- Aim of the exercise
Among the entries below, count the lines that contain the word "waypoints". Write down only the total.

***** Exercise data

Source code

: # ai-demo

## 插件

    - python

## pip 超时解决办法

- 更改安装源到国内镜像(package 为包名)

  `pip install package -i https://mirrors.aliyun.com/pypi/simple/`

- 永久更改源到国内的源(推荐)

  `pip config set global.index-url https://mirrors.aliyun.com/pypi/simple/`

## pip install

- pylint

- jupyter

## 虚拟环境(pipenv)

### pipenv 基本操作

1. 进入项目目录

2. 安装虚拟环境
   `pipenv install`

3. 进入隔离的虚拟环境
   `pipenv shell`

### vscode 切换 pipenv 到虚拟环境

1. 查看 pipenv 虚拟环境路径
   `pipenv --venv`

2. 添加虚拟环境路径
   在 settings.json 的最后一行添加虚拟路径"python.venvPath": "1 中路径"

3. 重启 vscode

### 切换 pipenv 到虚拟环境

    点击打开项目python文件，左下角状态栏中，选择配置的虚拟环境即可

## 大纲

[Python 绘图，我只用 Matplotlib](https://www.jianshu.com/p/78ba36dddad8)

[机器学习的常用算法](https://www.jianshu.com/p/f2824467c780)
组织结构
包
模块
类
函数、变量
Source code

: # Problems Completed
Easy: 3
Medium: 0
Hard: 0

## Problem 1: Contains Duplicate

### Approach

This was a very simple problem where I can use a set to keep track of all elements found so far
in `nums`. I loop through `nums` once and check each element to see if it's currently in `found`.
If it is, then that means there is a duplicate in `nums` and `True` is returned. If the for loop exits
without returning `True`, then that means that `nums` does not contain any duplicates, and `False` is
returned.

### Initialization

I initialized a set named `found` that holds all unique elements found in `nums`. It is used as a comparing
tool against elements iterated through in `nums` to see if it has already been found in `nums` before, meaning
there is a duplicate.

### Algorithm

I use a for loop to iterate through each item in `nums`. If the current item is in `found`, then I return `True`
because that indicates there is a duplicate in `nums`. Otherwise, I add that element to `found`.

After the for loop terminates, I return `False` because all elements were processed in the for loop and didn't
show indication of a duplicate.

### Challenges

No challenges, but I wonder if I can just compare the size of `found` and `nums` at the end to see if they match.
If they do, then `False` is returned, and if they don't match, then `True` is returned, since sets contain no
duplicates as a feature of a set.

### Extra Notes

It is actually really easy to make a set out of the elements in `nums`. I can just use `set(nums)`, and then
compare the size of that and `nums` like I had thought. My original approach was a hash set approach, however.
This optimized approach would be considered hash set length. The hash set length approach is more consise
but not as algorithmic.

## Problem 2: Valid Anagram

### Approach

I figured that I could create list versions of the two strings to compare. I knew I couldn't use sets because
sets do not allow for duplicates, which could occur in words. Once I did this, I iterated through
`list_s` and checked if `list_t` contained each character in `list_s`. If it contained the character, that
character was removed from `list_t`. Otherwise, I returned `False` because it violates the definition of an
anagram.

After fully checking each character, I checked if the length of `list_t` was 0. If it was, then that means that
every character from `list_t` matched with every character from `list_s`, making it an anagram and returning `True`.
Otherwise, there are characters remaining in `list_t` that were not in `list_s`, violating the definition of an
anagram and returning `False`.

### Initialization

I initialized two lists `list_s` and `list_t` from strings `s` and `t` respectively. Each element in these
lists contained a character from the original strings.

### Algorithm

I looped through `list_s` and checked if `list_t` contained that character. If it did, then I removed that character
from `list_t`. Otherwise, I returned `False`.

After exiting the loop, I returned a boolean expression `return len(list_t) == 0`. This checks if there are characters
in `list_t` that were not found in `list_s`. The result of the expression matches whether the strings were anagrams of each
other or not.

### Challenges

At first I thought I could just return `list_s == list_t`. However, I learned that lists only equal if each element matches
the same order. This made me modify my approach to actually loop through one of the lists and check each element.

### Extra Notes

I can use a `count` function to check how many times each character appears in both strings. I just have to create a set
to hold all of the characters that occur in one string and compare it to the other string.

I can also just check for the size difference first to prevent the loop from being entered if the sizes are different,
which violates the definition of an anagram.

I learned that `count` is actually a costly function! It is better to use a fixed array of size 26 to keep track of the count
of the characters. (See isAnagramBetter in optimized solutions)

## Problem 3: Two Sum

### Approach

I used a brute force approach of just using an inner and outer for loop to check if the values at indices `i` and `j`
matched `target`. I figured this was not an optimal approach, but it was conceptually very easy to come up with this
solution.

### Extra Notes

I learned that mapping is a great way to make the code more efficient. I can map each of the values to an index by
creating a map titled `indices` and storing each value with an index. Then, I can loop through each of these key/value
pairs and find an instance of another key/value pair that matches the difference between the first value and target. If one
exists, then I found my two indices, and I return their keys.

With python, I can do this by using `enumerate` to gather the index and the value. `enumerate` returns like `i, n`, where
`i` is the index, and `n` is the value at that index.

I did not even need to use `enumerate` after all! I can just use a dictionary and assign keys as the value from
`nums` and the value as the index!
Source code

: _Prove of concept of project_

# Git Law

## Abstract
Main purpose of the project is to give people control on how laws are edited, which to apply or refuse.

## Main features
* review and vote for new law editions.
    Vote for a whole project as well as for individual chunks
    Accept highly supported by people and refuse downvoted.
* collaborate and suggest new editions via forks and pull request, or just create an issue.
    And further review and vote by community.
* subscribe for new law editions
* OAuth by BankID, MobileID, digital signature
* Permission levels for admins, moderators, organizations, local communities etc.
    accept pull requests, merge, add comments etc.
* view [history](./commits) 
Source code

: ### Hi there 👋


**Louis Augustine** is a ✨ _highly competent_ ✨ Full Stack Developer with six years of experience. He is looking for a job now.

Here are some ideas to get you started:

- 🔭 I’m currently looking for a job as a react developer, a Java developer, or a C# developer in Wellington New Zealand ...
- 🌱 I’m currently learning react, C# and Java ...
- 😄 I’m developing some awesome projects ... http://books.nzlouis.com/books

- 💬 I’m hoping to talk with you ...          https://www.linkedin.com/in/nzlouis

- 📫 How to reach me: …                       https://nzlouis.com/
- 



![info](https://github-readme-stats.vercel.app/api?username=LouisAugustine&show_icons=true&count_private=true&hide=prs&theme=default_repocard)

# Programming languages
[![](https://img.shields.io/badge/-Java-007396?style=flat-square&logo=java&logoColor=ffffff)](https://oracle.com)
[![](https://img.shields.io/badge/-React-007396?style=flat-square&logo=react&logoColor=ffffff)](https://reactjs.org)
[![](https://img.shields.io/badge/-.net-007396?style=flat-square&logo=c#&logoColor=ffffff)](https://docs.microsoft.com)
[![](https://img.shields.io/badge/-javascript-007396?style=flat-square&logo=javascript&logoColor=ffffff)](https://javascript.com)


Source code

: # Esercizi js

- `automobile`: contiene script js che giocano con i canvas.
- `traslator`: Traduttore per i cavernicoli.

**********
***** Exercise data

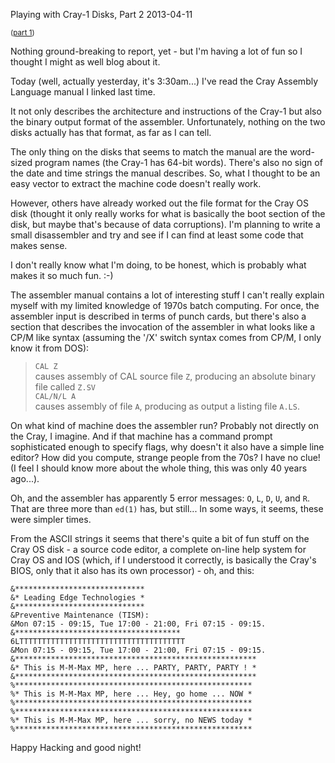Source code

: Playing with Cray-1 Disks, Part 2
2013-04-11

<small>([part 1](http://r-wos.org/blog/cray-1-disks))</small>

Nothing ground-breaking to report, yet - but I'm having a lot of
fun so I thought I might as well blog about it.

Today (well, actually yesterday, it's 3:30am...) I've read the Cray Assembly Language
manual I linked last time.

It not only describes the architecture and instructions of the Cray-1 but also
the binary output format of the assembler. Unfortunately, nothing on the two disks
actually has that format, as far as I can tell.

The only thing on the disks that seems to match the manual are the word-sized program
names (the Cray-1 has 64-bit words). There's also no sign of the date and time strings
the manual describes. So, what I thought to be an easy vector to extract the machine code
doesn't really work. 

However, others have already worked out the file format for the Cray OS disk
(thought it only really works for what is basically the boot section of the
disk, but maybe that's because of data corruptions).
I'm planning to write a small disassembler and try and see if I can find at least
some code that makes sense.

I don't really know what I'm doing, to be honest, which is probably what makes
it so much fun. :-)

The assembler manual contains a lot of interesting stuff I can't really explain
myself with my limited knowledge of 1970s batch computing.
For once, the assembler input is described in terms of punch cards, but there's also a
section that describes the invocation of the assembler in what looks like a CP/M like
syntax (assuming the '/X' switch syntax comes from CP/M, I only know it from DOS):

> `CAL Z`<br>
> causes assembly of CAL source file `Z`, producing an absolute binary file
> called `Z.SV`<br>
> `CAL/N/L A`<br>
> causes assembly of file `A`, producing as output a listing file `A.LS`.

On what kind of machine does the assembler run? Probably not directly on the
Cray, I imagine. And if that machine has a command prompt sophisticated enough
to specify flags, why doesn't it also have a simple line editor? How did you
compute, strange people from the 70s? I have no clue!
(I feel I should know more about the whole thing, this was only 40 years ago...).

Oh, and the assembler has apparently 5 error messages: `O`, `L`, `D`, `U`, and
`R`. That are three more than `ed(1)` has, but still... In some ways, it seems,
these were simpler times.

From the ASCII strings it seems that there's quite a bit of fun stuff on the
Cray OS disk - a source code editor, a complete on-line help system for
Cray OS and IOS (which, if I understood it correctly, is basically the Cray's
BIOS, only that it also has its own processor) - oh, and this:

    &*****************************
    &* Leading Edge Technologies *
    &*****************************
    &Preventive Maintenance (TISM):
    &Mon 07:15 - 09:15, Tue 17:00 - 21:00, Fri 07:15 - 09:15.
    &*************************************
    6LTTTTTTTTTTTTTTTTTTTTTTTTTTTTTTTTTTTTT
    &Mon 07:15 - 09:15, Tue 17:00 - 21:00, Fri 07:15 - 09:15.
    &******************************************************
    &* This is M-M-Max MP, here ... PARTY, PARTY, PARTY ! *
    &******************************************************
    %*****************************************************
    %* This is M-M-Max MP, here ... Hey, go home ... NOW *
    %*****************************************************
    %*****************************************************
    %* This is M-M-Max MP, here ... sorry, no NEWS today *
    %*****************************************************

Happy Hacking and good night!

**********
***** Exercise data

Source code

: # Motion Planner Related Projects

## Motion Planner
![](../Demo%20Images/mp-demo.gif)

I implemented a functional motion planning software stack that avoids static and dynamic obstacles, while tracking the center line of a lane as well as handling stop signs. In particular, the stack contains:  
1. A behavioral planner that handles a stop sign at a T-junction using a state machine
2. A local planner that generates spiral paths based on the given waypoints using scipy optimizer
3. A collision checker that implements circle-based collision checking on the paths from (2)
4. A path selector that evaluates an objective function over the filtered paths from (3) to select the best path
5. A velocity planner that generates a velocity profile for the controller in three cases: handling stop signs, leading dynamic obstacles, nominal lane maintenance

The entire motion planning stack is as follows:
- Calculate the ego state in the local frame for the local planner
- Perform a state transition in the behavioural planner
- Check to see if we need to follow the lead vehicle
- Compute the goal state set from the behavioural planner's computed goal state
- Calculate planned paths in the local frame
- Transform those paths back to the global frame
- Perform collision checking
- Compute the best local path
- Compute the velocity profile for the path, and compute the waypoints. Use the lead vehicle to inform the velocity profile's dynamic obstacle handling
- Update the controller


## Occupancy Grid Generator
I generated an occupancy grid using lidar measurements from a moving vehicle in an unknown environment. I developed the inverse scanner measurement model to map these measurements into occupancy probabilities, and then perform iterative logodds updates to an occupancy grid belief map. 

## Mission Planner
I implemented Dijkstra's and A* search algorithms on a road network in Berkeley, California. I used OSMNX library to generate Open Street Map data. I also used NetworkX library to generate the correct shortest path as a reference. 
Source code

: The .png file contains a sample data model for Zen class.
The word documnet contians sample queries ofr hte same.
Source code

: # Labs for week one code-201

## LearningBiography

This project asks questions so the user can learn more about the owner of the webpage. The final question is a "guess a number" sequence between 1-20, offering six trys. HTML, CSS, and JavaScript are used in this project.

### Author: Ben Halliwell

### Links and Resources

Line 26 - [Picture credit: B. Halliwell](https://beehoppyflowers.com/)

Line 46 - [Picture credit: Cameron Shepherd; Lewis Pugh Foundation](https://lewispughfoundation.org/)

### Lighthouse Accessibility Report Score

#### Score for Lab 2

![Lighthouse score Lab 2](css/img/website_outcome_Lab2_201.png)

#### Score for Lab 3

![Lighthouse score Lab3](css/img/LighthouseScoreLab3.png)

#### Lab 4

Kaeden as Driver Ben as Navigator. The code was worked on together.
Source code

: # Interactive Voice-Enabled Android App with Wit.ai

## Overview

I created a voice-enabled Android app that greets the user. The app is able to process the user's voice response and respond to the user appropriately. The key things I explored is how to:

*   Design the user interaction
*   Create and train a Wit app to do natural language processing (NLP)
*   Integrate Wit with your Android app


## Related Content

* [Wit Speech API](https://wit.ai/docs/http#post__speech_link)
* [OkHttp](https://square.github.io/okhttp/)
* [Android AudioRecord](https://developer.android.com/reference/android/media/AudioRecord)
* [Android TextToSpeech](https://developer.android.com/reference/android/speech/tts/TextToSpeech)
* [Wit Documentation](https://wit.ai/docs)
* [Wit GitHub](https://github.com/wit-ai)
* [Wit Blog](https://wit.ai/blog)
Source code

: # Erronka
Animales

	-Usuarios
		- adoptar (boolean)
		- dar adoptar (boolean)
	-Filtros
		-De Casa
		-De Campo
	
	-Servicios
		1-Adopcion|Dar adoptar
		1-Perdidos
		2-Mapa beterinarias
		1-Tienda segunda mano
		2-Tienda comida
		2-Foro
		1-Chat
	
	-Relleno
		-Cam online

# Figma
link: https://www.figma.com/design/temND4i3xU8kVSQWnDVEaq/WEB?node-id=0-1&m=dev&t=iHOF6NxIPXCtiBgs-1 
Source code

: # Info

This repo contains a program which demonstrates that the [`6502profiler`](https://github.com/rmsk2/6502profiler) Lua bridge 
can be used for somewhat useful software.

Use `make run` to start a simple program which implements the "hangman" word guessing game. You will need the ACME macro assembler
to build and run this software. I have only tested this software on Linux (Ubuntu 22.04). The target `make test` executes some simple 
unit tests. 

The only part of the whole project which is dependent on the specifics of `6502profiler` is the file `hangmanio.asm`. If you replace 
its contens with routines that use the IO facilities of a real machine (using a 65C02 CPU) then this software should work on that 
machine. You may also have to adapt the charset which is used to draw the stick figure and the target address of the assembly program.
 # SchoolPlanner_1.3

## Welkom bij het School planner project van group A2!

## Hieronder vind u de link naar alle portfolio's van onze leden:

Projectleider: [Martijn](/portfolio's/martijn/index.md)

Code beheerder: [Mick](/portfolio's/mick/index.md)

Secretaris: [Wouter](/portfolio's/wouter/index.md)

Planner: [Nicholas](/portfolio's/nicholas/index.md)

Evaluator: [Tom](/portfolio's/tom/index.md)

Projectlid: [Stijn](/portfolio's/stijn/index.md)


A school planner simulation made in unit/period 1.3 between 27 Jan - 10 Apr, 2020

**********

- Response below
2